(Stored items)

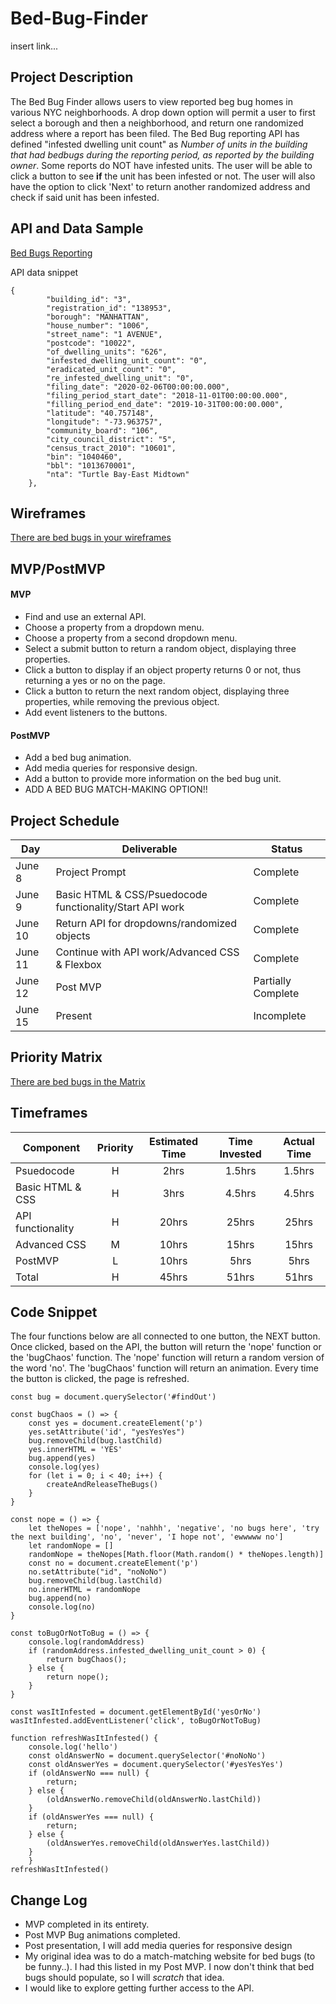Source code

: # Bed-Bug-Finder

insert link...

## Project Description

The Bed Bug Finder allows users to view reported beg bug homes in various NYC neighborhoods. A drop down option will permit a user to first select a borough and then a neighborhood, and return one randomized address where a report has been filed. The Bed Bug reporting API has defined "infested dwelling unit count" as *Number of units in the building that had bedbugs during the reporting period, as reported by the building owner*. Some reports do NOT have infested units. The user will be able to click a button to see **if** the unit has been infested or not. The user will also have the option to click 'Next' to return another randomized address and check if said unit has been infested.


## API and Data Sample

[Bed Bugs Reporting](https://data.cityofnewyork.us/Housing-Development/Bedbug-Reporting/wz6d-d3jb)

API data snippet
```
{
        "building_id": "3",
        "registration_id": "138953",
        "borough": "MANHATTAN",
        "house_number": "1006",
        "street_name": "1 AVENUE",
        "postcode": "10022",
        "of_dwelling_units": "626",
        "infested_dwelling_unit_count": "0",
        "eradicated_unit_count": "0",
        "re_infested_dwelling_unit": "0",
        "filing_date": "2020-02-06T00:00:00.000",
        "filing_period_start_date": "2018-11-01T00:00:00.000",
        "filling_period_end_date": "2019-10-31T00:00:00.000",
        "latitude": "40.757148",
        "longitude": "-73.963757",
        "community_board": "106",
        "city_council_district": "5",
        "census_tract_2010": "10601",
        "bin": "1040460",
        "bbl": "1013670001",
        "nta": "Turtle Bay-East Midtown"
    },
```

## Wireframes

[There are bed bugs in your wireframes](https://wireframe.cc/p0kC8J)

## MVP/PostMVP

#### MVP 

- Find and use an external API.
- Choose a property from a dropdown menu.
- Choose a property from a second dropdown menu.
- Select a submit button to return a random object, displaying three properties.
- Click a button to display if an object property returns 0 or not, thus returning a yes or no on the page.
- Click a button to return the next random object, displaying three properties, while removing the previous object.
- Add event listeners to the buttons.

#### PostMVP  

- Add a bed bug animation.
- Add media queries for responsive design.
- Add a button to provide more information on the bed bug unit.
- ADD A BED BUG MATCH-MAKING OPTION!!

## Project Schedule

|  Day | Deliverable | Status
|---|---| ---|
|June 8| Project Prompt | Complete
|June 9| Basic HTML & CSS/Psuedocode functionality/Start API work | Complete
|June 10| Return API for dropdowns/randomized objects | Complete
|June 11| Continue with API work/Advanced CSS & Flexbox  | Complete
|June 12| Post MVP | Partially Complete
|June 15| Present | Incomplete

## Priority Matrix

[There are bed bugs in the Matrix](https://miro.com/app/board/o9J_krRRKb4=/)

## Timeframes

| Component | Priority | Estimated Time | Time Invested | Actual Time |
| --- | :---: |  :---: | :---: | :---: |
| Psuedocode | H | 2hrs| 1.5hrs | 1.5hrs |
| Basic HTML & CSS | H | 3hrs| 4.5hrs | 4.5hrs |
| API functionality | H | 20hrs| 25hrs | 25hrs |
| Advanced CSS | M | 10hrs| 15hrs | 15hrs |
| PostMVP | L | 10hrs| 5hrs | 5hrs |
| Total | H | 45hrs| 51hrs | 51hrs |

## Code Snippet

The four functions below are all connected to one button, the NEXT button. Once clicked, based on the API, the button will return the 'nope' function or the 'bugChaos' function. The 'nope' function will return a random version of the word 'no'. The 'bugChaos' function will return an animation. Every time the button is clicked, the page is refreshed.

```
const bug = document.querySelector('#findOut')

const bugChaos = () => {
    const yes = document.createElement('p')
    yes.setAttribute('id', "yesYesYes")
    bug.removeChild(bug.lastChild)
    yes.innerHTML = 'YES'
    bug.append(yes)
    console.log(yes)
    for (let i = 0; i < 40; i++) {
        createAndReleaseTheBugs()
    }
}

const nope = () => {
    let theNopes = ['nope', 'nahhh', 'negative', 'no bugs here', 'try the next building', 'no', 'never', 'I hope not', 'ewwwww no']
    let randomNope = []
    randomNope = theNopes[Math.floor(Math.random() * theNopes.length)]
    const no = document.createElement('p')
    no.setAttribute("id", "noNoNo")
    bug.removeChild(bug.lastChild)
    no.innerHTML = randomNope
    bug.append(no)
    console.log(no)
}

const toBugOrNotToBug = () => {
    console.log(randomAddress)
    if (randomAddress.infested_dwelling_unit_count > 0) {
        return bugChaos();
    } else {
        return nope();
    }
}

const wasItInfested = document.getElementById('yesOrNo')
wasItInfested.addEventListener('click', toBugOrNotToBug)

function refreshWasItInfested() {
    console.log('hello')
    const oldAnswerNo = document.querySelector('#noNoNo')
    const oldAnswerYes = document.querySelector('#yesYesYes')
    if (oldAnswerNo === null) {
        return;
    } else {
        (oldAnswerNo.removeChild(oldAnswerNo.lastChild))
    }
    if (oldAnswerYes === null) {
        return;
    } else {
        (oldAnswerYes.removeChild(oldAnswerYes.lastChild))
    }
    }
refreshWasItInfested()
```

## Change Log
-  MVP completed in its entirety.
-  Post MVP Bug animations completed.
-  Post presentation, I will add media queries for responsive design
-  My original idea was to do a match-matching website for bed bugs (to be funny..). I had this listed in my Post MVP. I now don't think that bed bugs should populate, so I will *scratch* that idea.
-  I would like to explore getting further access to the API.

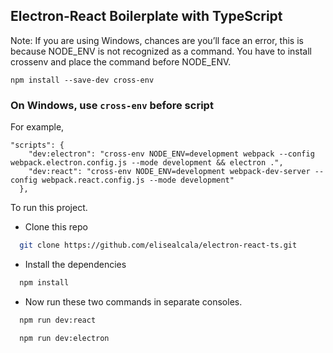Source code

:## Electron-React Boilerplate with TypeScript

Note: If you are using Windows, chances are you’ll face an error, this is because NODE_ENV is not recognized as a command. You have to install crossenv and place the command before NODE_ENV.

```
npm install --save-dev cross-env
```

### On Windows, use `cross-env` before script

For example,

```
"scripts": {
    "dev:electron": "cross-env NODE_ENV=development webpack --config webpack.electron.config.js --mode development && electron .",
    "dev:react": "cross-env NODE_ENV=development webpack-dev-server --config webpack.react.config.js --mode development"
  },
```

To run this project.

- Clone this repo

```bash
  git clone https://github.com/elisealcala/electron-react-ts.git
```

- Install the dependencies

```bash
  npm install
```

- Now run these two commands in separate consoles.

```bash
  npm run dev:react
```

```bash
  npm run dev:electron
```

• _Exercise aim_
What lines in the records contain the word "Priority"? Return each one.

• _Task result_
## Priority Matrix
| Component | Priority | Estimated Time | Time Invested | Actual Time |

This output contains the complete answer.